When the fair finally opened, orange stickers appeared on works’ labels like a rapidly-spreading outbreak of chicken pox. Plus, Spear’s talks to Joe La Placa, who has founded a contemporary collection with (gasp!) a hedge-fund manager.
By Josh Spero
Cometh the day, cometh the fair: Wednesday saw the official exclusive preview of the Frieze Art Fair. It was indeed an exclusive, rarefied group of five thousand* international collectors, journos and bon vivants who thundered round the 165 stands, causing gallerinas to tremble and artists to thank god. Orange stickers appeared on labels across the fair like a rapidly-spreading outbreak of chicken pox. (Of course, the real collectors were allowed in at 10.30 and had disappeared by the time we were let in.)

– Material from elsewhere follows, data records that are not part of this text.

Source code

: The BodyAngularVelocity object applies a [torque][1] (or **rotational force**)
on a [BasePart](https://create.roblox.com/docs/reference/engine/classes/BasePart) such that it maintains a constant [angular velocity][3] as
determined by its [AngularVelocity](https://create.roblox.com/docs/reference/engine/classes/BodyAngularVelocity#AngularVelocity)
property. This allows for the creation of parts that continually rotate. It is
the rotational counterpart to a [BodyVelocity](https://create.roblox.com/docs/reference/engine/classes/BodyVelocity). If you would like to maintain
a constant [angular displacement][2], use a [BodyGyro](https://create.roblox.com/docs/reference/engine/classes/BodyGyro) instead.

And that wasn’t the only piece of good news: as well as seemingly buoyant sales, the work this year, like at Art Basel, was much subtler, much more subdued. There was not even a Pharrell Williams-Takashi Murakami bejewelled frog to relieve the parsimony. This meant that there were fewer look-at-me million-dollar pieces and the great works of the greatest contemporary artists were by and large absent: there may well have been a revolt if a spot or spin painting had turned up.

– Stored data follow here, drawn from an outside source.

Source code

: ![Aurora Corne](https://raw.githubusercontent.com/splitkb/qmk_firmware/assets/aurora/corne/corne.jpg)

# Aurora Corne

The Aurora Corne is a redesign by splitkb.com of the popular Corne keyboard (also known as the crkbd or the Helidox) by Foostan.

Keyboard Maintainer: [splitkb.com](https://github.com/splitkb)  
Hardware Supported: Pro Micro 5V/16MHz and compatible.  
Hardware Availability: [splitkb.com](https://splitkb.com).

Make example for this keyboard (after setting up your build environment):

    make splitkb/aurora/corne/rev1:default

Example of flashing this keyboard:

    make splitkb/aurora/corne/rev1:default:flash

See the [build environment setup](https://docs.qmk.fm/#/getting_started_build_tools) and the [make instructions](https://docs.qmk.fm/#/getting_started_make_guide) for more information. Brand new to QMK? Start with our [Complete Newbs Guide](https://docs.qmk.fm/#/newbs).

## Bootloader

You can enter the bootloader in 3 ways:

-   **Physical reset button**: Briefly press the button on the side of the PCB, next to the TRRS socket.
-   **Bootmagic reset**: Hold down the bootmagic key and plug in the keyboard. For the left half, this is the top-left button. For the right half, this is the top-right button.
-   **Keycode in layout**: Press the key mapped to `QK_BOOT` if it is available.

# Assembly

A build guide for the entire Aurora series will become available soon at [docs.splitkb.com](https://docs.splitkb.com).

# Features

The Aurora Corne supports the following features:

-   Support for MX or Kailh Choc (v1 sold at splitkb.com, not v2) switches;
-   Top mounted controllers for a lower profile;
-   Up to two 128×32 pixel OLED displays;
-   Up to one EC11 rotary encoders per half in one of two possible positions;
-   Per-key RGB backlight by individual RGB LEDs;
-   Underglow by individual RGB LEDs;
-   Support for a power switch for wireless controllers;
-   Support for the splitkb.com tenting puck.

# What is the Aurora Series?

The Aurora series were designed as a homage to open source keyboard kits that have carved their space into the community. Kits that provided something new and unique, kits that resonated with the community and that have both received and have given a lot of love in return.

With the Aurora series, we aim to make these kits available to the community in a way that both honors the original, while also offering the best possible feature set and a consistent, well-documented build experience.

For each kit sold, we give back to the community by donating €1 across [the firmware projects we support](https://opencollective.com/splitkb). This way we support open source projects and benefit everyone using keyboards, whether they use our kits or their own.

There were, of course, plenty of pleasant discoveries, among whom I would include Hiroyuki Masuyama‘s lightboxes layered with modern photographs which, taken together, recreate Turner’s paintings; Jim Hodges‘ That day (Blue) I through X, ten swirling blue pastels mixed with saliva which resemble Raphael’s sketches for heaven; and Lucy Williams‘ Reading room (seinajoki), a piece of craft truly, where bookspines in a bookshelf are slivers of paper.
One new aspect to Frieze is Frame (Frieze Frame, geddit?). This is dedicated to solo artist presentations from galleries under six years old, curated by Daniel Baumann and Sarah McCrory, and is a genius way of drawing attention (admittedly, at the rear of the fair) to those who could not afford a White Cube-size stand or position. Gareth Moore at Lüttgenmeijer from Berlin had a field full of flags, where the flag was black zig-zag material or think pink sheeting or wooden sticks. It was a witty way of playing with nationalism and representation.
Pommery broke out the champagne at 5.30 although some had broken out the vodka even earlier. Spotted earlier that day were Grayson Perry, looking like Whatever Happened to Baby Jane if Bette Davis had been a YBA; Lily Allen; and Sir Nicholas Serota, director of the Tate Galleries.
Despite tremulous qualms about whether the recession would condemn Frieze to the abandoned paint-pot of history, it is clear that its influence – and more importantly, its rejuvenating creativity – has been maintained.
* Author’s estimate based on number of times his toes were trodden on.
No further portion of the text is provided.